No, sqrt(2)*sqrt(2) is rational!
Ok, dank je. Ik vraag alleen omdat ik verschillende boeken/resources gebruik en ik heb gelezen dat "rational times irrational is irrational". Oh, and I guess I mismemorized "rational" as any number. Nevermind.
SafeX schreef:Why wouldn't it work with a rational integer? I mean, if you show that a numerator and a denominator have a common factor other than 1, (doesn't matter if its sqrt is rational or not), doesn't it create a contradiction already? Because the breuk could be further simplified? See what I mean?
Try to show that sqrt(4) is rational ...
Ik begrijp dat sqrt van 4 is een integer, daarom is het rational. Maar dat was niet mijn vraag.
]
SafeX schreef:
Yes, prove sqrt(2) is irrational ...
Umm, are you asking me to prove that sqrt of 2 is irrational? i guess you're imply that in working this one out I'll stumble upon an answer for my original question? Ok.(I'll do it in English since it's easier for me, hope it's ok.)
Let's assume the opposite. Let's assume sqrt(2) is rational. Than we can write it as a ratio:
sqrt(2)=a/b And we can also assume that a/b is irreducible (i.e. have no factors in common except for 1).
2=a^2/b^2
2b^2=a^2 --> that means a^2 (or axa) is even, meaning a is also even, because evenxeven=even.
If a is even it can be represented as 2 times some integer. a=2c.
2b^2=(2c)^2=4c^2
b^2=2c^2
c is an integer and any integer x2 is even. that means that b^2 is even, and then b is even (since, again evenxeven=even).
We assumed in the beginning that a and b are irreducible, but apparently they're not, if they're both even. They have a common factor 2. So that's a contradiction and sqrt(2) is not rational.

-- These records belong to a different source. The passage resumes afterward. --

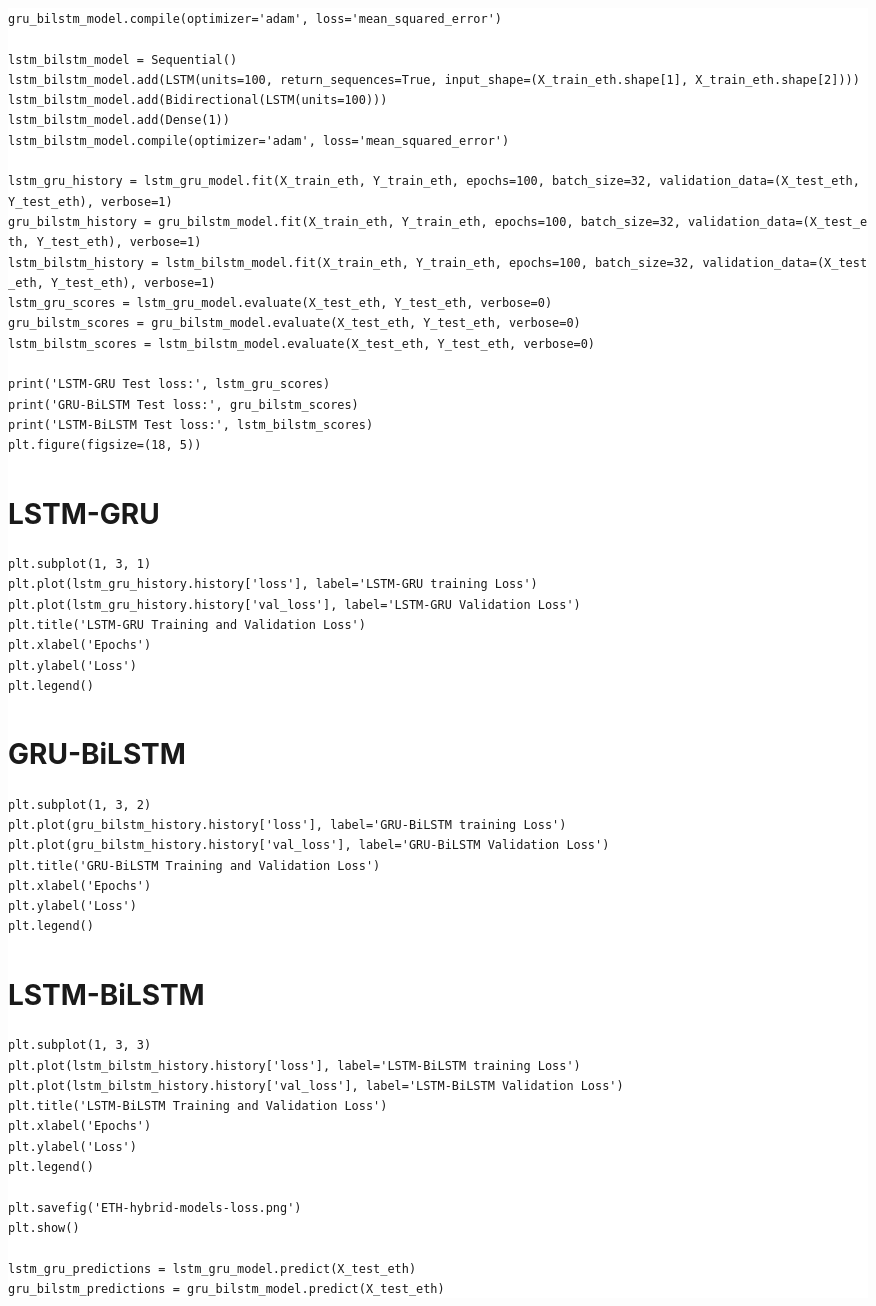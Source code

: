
 ```
gru_bilstm_model.compile(optimizer='adam', loss='mean_squared_error')

lstm_bilstm_model = Sequential()
lstm_bilstm_model.add(LSTM(units=100, return_sequences=True, input_shape=(X_train_eth.shape[1], X_train_eth.shape[2])))
lstm_bilstm_model.add(Bidirectional(LSTM(units=100)))
lstm_bilstm_model.add(Dense(1))
lstm_bilstm_model.compile(optimizer='adam', loss='mean_squared_error')

lstm_gru_history = lstm_gru_model.fit(X_train_eth, Y_train_eth, epochs=100, batch_size=32, validation_data=(X_test_eth, Y_test_eth), verbose=1)
gru_bilstm_history = gru_bilstm_model.fit(X_train_eth, Y_train_eth, epochs=100, batch_size=32, validation_data=(X_test_eth, Y_test_eth), verbose=1)
lstm_bilstm_history = lstm_bilstm_model.fit(X_train_eth, Y_train_eth, epochs=100, batch_size=32, validation_data=(X_test_eth, Y_test_eth), verbose=1)
lstm_gru_scores = lstm_gru_model.evaluate(X_test_eth, Y_test_eth, verbose=0)
gru_bilstm_scores = gru_bilstm_model.evaluate(X_test_eth, Y_test_eth, verbose=0)
lstm_bilstm_scores = lstm_bilstm_model.evaluate(X_test_eth, Y_test_eth, verbose=0)

print('LSTM-GRU Test loss:', lstm_gru_scores)
print('GRU-BiLSTM Test loss:', gru_bilstm_scores)
print('LSTM-BiLSTM Test loss:', lstm_bilstm_scores)
plt.figure(figsize=(18, 5))
```
# LSTM-GRU
```
plt.subplot(1, 3, 1)
plt.plot(lstm_gru_history.history['loss'], label='LSTM-GRU training Loss')
plt.plot(lstm_gru_history.history['val_loss'], label='LSTM-GRU Validation Loss')
plt.title('LSTM-GRU Training and Validation Loss')
plt.xlabel('Epochs')
plt.ylabel('Loss')
plt.legend()
```
# GRU-BiLSTM
```
plt.subplot(1, 3, 2)
plt.plot(gru_bilstm_history.history['loss'], label='GRU-BiLSTM training Loss')
plt.plot(gru_bilstm_history.history['val_loss'], label='GRU-BiLSTM Validation Loss')
plt.title('GRU-BiLSTM Training and Validation Loss')
plt.xlabel('Epochs')
plt.ylabel('Loss')
plt.legend()
```
# LSTM-BiLSTM
```
plt.subplot(1, 3, 3)
plt.plot(lstm_bilstm_history.history['loss'], label='LSTM-BiLSTM training Loss')
plt.plot(lstm_bilstm_history.history['val_loss'], label='LSTM-BiLSTM Validation Loss')
plt.title('LSTM-BiLSTM Training and Validation Loss')
plt.xlabel('Epochs')
plt.ylabel('Loss')
plt.legend()

plt.savefig('ETH-hybrid-models-loss.png')
plt.show()

lstm_gru_predictions = lstm_gru_model.predict(X_test_eth)
gru_bilstm_predictions = gru_bilstm_model.predict(X_test_eth)
```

But I was wondering about the steps of working it out with a sqrt of a bigger number. Like, we factorize a number in the root and then use a factor that's irrational? But only if the factor is not cancelled/turned rational by another number, like in the case of sqrt(20)=(2x2x5), where sqrt(2x2) is rational so we ignore the twos and just use five? But if it were sqrt(2x5), could we use sqrt(2) then?
Also, if you had been snide, there was really no point in it. I'm obviously a noob and I'm just asking questions.